• **Task goal**
Starting with the first line and ending with the one that holds "在进化论者咄咄逼人的发问下，", retype the entries exactly.

[Supplied information]

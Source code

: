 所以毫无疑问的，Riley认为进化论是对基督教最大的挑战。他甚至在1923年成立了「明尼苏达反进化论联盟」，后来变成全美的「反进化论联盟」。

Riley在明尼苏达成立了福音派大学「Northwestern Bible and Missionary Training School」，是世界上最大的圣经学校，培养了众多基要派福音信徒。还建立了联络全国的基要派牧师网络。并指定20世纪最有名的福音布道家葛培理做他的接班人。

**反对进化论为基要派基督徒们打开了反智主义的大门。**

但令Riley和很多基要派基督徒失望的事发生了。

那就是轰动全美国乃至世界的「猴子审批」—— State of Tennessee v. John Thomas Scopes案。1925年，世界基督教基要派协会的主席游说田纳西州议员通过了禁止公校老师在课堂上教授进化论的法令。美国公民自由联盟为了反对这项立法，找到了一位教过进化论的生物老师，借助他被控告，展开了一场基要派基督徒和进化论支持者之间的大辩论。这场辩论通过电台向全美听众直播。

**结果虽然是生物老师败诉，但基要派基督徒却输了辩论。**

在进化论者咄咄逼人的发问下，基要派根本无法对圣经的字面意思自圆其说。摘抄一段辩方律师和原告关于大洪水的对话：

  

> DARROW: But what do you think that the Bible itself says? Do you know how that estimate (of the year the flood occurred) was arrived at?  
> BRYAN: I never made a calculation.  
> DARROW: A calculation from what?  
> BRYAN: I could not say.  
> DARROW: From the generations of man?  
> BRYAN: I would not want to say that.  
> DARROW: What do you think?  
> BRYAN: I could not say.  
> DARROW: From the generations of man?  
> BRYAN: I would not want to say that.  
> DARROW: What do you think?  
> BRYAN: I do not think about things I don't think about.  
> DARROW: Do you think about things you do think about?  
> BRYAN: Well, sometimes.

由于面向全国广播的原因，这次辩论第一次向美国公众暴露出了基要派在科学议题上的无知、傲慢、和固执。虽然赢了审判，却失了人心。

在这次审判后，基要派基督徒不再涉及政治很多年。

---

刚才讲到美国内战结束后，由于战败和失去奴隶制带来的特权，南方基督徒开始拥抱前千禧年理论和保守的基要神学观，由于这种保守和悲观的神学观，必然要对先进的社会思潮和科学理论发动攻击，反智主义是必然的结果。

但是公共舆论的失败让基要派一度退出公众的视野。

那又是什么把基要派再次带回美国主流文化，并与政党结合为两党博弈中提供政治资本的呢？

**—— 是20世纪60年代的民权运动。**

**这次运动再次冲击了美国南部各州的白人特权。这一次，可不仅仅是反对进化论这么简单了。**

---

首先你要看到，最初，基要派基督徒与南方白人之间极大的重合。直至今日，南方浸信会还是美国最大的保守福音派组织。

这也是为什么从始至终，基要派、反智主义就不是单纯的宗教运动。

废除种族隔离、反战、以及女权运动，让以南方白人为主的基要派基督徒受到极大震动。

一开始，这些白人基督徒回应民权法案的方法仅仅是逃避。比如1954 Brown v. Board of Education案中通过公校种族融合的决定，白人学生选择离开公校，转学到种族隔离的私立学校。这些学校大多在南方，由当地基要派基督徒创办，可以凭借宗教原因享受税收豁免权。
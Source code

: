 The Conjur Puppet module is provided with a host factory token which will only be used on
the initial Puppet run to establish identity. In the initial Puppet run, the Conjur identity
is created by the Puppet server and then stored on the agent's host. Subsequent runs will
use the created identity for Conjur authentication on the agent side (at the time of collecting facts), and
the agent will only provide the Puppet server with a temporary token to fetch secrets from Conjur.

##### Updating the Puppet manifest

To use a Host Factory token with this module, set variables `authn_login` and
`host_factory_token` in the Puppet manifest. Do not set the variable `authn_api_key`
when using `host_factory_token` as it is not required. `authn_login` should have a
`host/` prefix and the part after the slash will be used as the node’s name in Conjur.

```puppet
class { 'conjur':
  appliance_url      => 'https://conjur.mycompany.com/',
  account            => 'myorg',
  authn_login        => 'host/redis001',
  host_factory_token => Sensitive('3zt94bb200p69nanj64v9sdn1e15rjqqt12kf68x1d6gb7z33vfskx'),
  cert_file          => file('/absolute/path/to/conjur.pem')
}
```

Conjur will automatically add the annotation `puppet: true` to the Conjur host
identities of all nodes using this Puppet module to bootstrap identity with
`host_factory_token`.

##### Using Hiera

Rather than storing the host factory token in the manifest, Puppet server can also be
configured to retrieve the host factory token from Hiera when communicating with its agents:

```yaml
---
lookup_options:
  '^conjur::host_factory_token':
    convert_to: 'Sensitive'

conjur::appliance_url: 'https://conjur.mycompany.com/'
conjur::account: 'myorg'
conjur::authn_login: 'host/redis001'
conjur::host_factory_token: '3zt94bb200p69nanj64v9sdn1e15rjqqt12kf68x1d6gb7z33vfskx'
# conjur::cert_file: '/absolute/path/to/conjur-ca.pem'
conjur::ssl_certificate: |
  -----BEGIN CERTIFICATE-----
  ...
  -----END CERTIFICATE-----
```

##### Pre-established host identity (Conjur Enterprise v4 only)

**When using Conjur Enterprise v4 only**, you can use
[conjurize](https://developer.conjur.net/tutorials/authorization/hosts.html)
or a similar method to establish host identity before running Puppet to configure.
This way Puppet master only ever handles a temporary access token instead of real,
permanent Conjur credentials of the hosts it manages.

[/Supplied information]

• **Answer section**
Source code

: 所以毫无疑问的，Riley认为进化论是对基督教最大的挑战。他甚至在1923年成立了「明尼苏达反进化论联盟」，后来变成全美的「反进化论联盟」。

Riley在明尼苏达成立了福音派大学「Northwestern Bible and Missionary Training School」，是世界上最大的圣经学校，培养了众多基要派福音信徒。还建立了联络全国的基要派牧师网络。并指定20世纪最有名的福音布道家葛培理做他的接班人。

**反对进化论为基要派基督徒们打开了反智主义的大门。**

但令Riley和很多基要派基督徒失望的事发生了。

那就是轰动全美国乃至世界的「猴子审批」—— State of Tennessee v. John Thomas Scopes案。1925年，世界基督教基要派协会的主席游说田纳西州议员通过了禁止公校老师在课堂上教授进化论的法令。美国公民自由联盟为了反对这项立法，找到了一位教过进化论的生物老师，借助他被控告，展开了一场基要派基督徒和进化论支持者之间的大辩论。这场辩论通过电台向全美听众直播。

**结果虽然是生物老师败诉，但基要派基督徒却输了辩论。**

在进化论者咄咄逼人的发问下，基要派根本无法对圣经的字面意思自圆其说。摘抄一段辩方律师和原告关于大洪水的对话：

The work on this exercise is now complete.